Curly was born Arnim LeRoy Fox in Graysville, Tennessee. His father, a barber, taught him to play the fiddle, with help from James McCarroll of the Roane Country Ramblers. He began his professional career playing and traveling with Chief White Owl's "Indian" medicine show. Fox soon began working with Claude Davis and the Carolina Tar Heels in Atlanta and founded the Tennessee Firecrackers. He played and recorded with the Shelton Brothers in New Orleans from 1934 to 1936, also recording three singles himself. In 1937, Fox met Texas Ruby (born Ruby Agnes Owens in Wise County, Texas) at the Texas centennial celebration. Ruby, a true cowgirl and sister of radio cowboy Tex Owens, had sung several times on the Grand Ole Opry and various radio stations with Zeke Clements and His Bronco Busters. Soon after meeting Fox, the two married and began appearing on the Opry from 1937-39 and again from 1944-48. In between, they worked in Cincinnati and at other major stations as well.

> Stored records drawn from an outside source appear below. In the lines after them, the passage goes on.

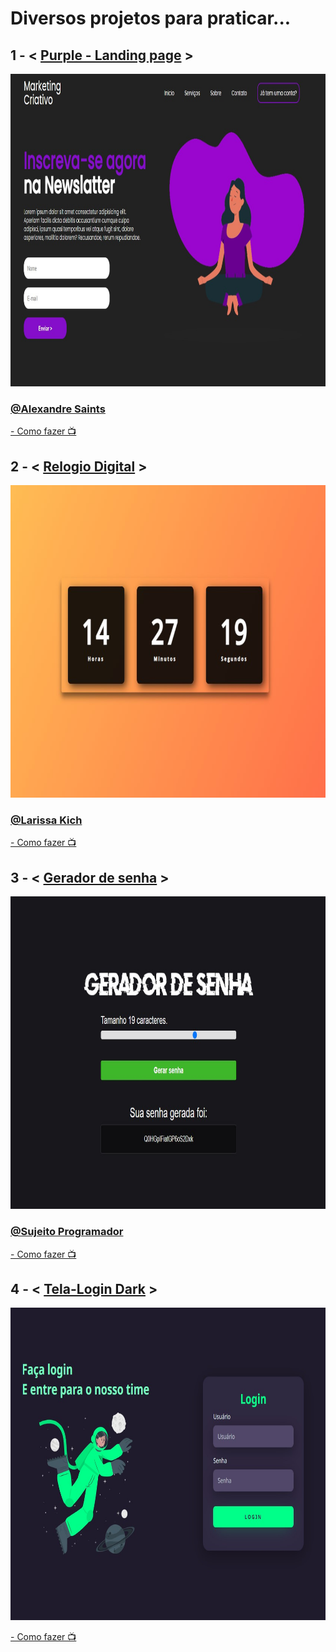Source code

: <h1>Diversos projetos para praticar...</h1>
<h2> 1 - < <a href="https://github.com/carlos09v/Mini-Projects_Exercises/tree/main/Web/Programadores/AlexandreSaints/Purple-Landing_page">Purple - Landing page</a> > </h2>
<img height='500' src="https://github.com/carlos09v/Mini-Projects_Exercises/blob/main/Web/Programadores/AlexandreSaints/Purple-Landing_page/landing_page.jpg?raw=true" alt="Purple_Landing-page">
<h3> <a href="https://github.com/alexandresaints" target='_blank'>@Alexandre Saints </a> </h3>
<p><a href="https://www.youtube.com/watch?v=edDCEK5QWE8&ab_channel=AlexandreSaints" target='_blank'> - Como fazer 📺</a></p>

<h2> 2 - < <a href="https://github.com/carlos09v/Mini-Projects_Exercises/tree/main/Web/Programadores/LarissaKich/Relogio_Digital">Relogio Digital</a> > </h2>
<img height='500' src="https://github.com/carlos09v/Mini-Projects_Exercises/blob/main/Web/Programadores/LarissaKich/Relogio_Digital/relogio.jpg?raw=true" alt="Relogio_Digital">
<h3> <a href="https://github.com/Larissakich" target='_blank'>@Larissa Kich</a> </h3>
<p><a href="https://www.youtube.com/watch?v=GK0ok3ZCXwM&ab_channel=LarissaKich" target='_blank'> - Como fazer 📺</a></p>

<h2> 3 - < <a href="https://github.com/carlos09v/Mini-Projects_Exercises/tree/main/Web/Programadores/SujeitoProgramador/Gerador_senha">Gerador de senha</a> > </h2>
<img height='500' src="https://github.com/carlos09v/Mini-Projects_Exercises/blob/main/Web/Programadores/SujeitoProgramador/Gerador_senha/gerador.jpg?raw=true" alt="Gerador_senha">
<h3> <a href="https://github.com/sujeitoprogramador" target='_blank'>@Sujeito Programador</a> </h3>
<p><a href="https://www.youtube.com/watch?v=i6t2jaRxos4&ab_channel=Sujeitoprogramador" target='_blank'> - Como fazer 📺</a></p>

<h2> 4 - < <a href="https://github.com/carlos09v/Mini-Projects_Exercises/tree/main/Web/Programadores/Markzuel/Tela_Login">Tela-Login Dark</a> > </h2>
<img height='500' src="https://github.com/carlos09v/Mini-Projects_Exercises/blob/main/Web/Programadores/Markzuel/Tela_Login/tela_login-dark-mode.jpg?raw=true" alt="Tela_Login">
<p><a href="https://www.youtube.com/watch?v=69-WfrVBli8&ab_channel=Markzuel" target='_blank'> - Como fazer 📺</a></p>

The duo did make some recordings, but according to Fox, Ruby's throaty contralto didn't sound as good on records as it did on the radio. Her best recordings were made for King in 1947. In 1948 the couple moved to Houston, where they lived and worked for ten years bringing country music to local television. In 1960, they returned to the Grand Ole Opry. Unfortunately, Ruby's health was failing, so Fox often played alone. They did manage to record an album for Starday in 1963, but shortly thereafter, Ruby burned to death in a mobile home fire while her husband was playing on the Opry. Fox continued his solo career for a while after her death, but then left for Chicago to live with one of his daughters. Though he too suffered ill health, he made some albums and occasionally appeared live. He returned to his hometown in the mid-'70s and worked with a local bluegrass band before retiring to live with an older sister.